Typical webhosting setups
The typical webhost sets up their servers so that each website gets a user account to manage it (eg your FTP login). Each user account has a home directory where they can create files. These website files will generally be owned by the user account that uploaded them.
The default permissions on these files usually won't allow other users to write to them for obvious reasons.
On most servers by default, the webserver runs under a different user account. eg on a Debian Linux server, Apache usually runs as the www-data user. Some webhosts though might have installed Apache modules that switch the webserver to run as the owner of the files it is serving up.

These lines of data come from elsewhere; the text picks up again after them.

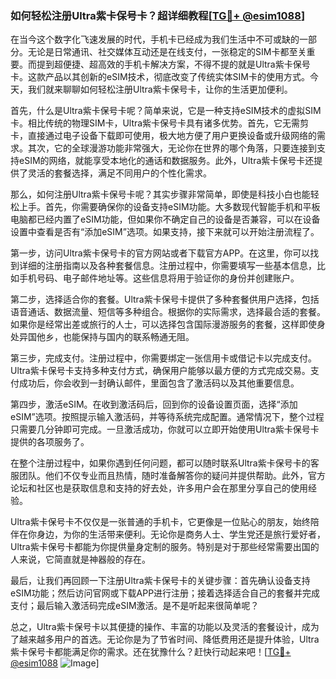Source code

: ### 如何轻松注册Ultra紫卡保号卡？超详细教程[[TG💪+ @esim1088](https://t.me/s/esim1088)]

在当今这个数字化飞速发展的时代，手机卡已经成为我们生活中不可或缺的一部分。无论是日常通讯、社交媒体互动还是在线支付，一张稳定的SIM卡都至关重要。而提到超便捷、超高效的手机卡解决方案，不得不提的就是Ultra紫卡保号卡。这款产品以其创新的eSIM技术，彻底改变了传统实体SIM卡的使用方式。今天，我们就来聊聊如何轻松注册Ultra紫卡保号卡，让你的生活更加便利。

首先，什么是Ultra紫卡保号卡呢？简单来说，它是一种支持eSIM技术的虚拟SIM卡。相比传统的物理SIM卡，Ultra紫卡保号卡具有诸多优势。首先，它无需剪卡，直接通过电子设备下载即可使用，极大地方便了用户更换设备或升级网络的需求。其次，它的全球漫游功能非常强大，无论你在世界的哪个角落，只要连接到支持eSIM的网络，就能享受本地化的通话和数据服务。此外，Ultra紫卡保号卡还提供了灵活的套餐选择，满足不同用户的个性化需求。

那么，如何注册Ultra紫卡保号卡呢？其实步骤非常简单，即使是科技小白也能轻松上手。首先，你需要确保你的设备支持eSIM功能。大多数现代智能手机和平板电脑都已经内置了eSIM功能，但如果你不确定自己的设备是否兼容，可以在设备设置中查看是否有“添加eSIM”选项。如果支持，接下来就可以开始注册流程了。

第一步，访问Ultra紫卡保号卡的官方网站或者下载官方APP。在这里，你可以找到详细的注册指南以及各种套餐信息。注册过程中，你需要填写一些基本信息，比如手机号码、电子邮件地址等。这些信息将用于验证你的身份并创建账户。

第二步，选择适合你的套餐。Ultra紫卡保号卡提供了多种套餐供用户选择，包括语音通话、数据流量、短信等多种组合。根据你的实际需求，选择最合适的套餐。如果你是经常出差或旅行的人士，可以选择包含国际漫游服务的套餐，这样即使身处异国他乡，也能保持与国内的联系畅通无阻。

第三步，完成支付。注册过程中，你需要绑定一张信用卡或借记卡以完成支付。Ultra紫卡保号卡支持多种支付方式，确保用户能够以最方便的方式完成交易。支付成功后，你会收到一封确认邮件，里面包含了激活码以及其他重要信息。

第四步，激活eSIM。在收到激活码后，回到你的设备设置页面，选择“添加eSIM”选项。按照提示输入激活码，并等待系统完成配置。通常情况下，整个过程只需要几分钟即可完成。一旦激活成功，你就可以立即开始使用Ultra紫卡保号卡提供的各项服务了。

在整个注册过程中，如果你遇到任何问题，都可以随时联系Ultra紫卡保号卡的客服团队。他们不仅专业而且热情，随时准备解答你的疑问并提供帮助。此外，官方论坛和社区也是获取信息和支持的好去处，许多用户会在那里分享自己的使用经验。

Ultra紫卡保号卡不仅仅是一张普通的手机卡，它更像是一位贴心的朋友，始终陪伴在你身边，为你的生活带来便利。无论你是商务人士、学生党还是旅行爱好者，Ultra紫卡保号卡都能为你提供量身定制的服务。特别是对于那些经常需要出国的人来说，它简直就是神器般的存在。

最后，让我们再回顾一下注册Ultra紫卡保号卡的关键步骤：首先确认设备支持eSIM功能；然后访问官网或下载APP进行注册；接着选择适合自己的套餐并完成支付；最后输入激活码完成eSIM激活。是不是听起来很简单呢？

总之，Ultra紫卡保号卡以其便捷的操作、丰富的功能以及灵活的套餐设计，成为了越来越多用户的首选。无论你是为了节省时间、降低费用还是提升体验，Ultra紫卡保号卡都能满足你的需求。还在犹豫什么？赶快行动起来吧！[[TG💪+ @esim1088](https://t.me/s/esim1088) ![Image](https://i.postimg.cc/4NQfJmqS/Snipaste-2025-05-13-00-14-12.png)]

Note: To find out what user the webserver is running as, you can use the phpinfo() function. There are various ways of doing this - you can upload your own php file to do so, or that functionality might already be built into tools you already have available like phpmyadmin.

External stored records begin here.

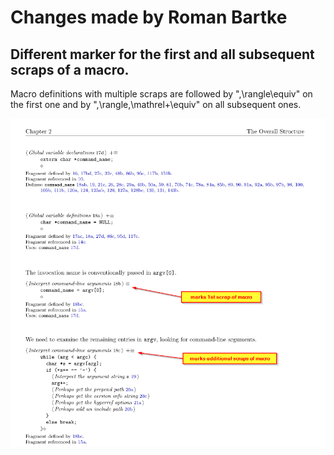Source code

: 
# Changes made by Roman Bartke

## Different marker for the first and all subsequent scraps of a macro.

Macro definitions with multiple scraps are followed by "\,\rangle\equiv" on the first one and by "\,\rangle\,\mathrel+\equiv" on all subsequent ones.

![Additional Markers](images/additional-marker.png)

Most documents or people answering forums tend to assume that the webserver is running as a different user account. The explanations get a bit too fiddly and convoluted otherwise. But if your server does run the webserver as your own account, keep that in mind when reading other docs or answers - they might be aimed at the case where it runs as a different user.
How the web server is set up determines which permissions get used to control access to your files. If the webserver runs under your user account, then Unix uses the file owners permissions to provide access to your files. If the webserver runs as a different user, then Unix uses either the 'group' or 'other' permissions to determine access depending on whether or not the webserver account is in the files group or not.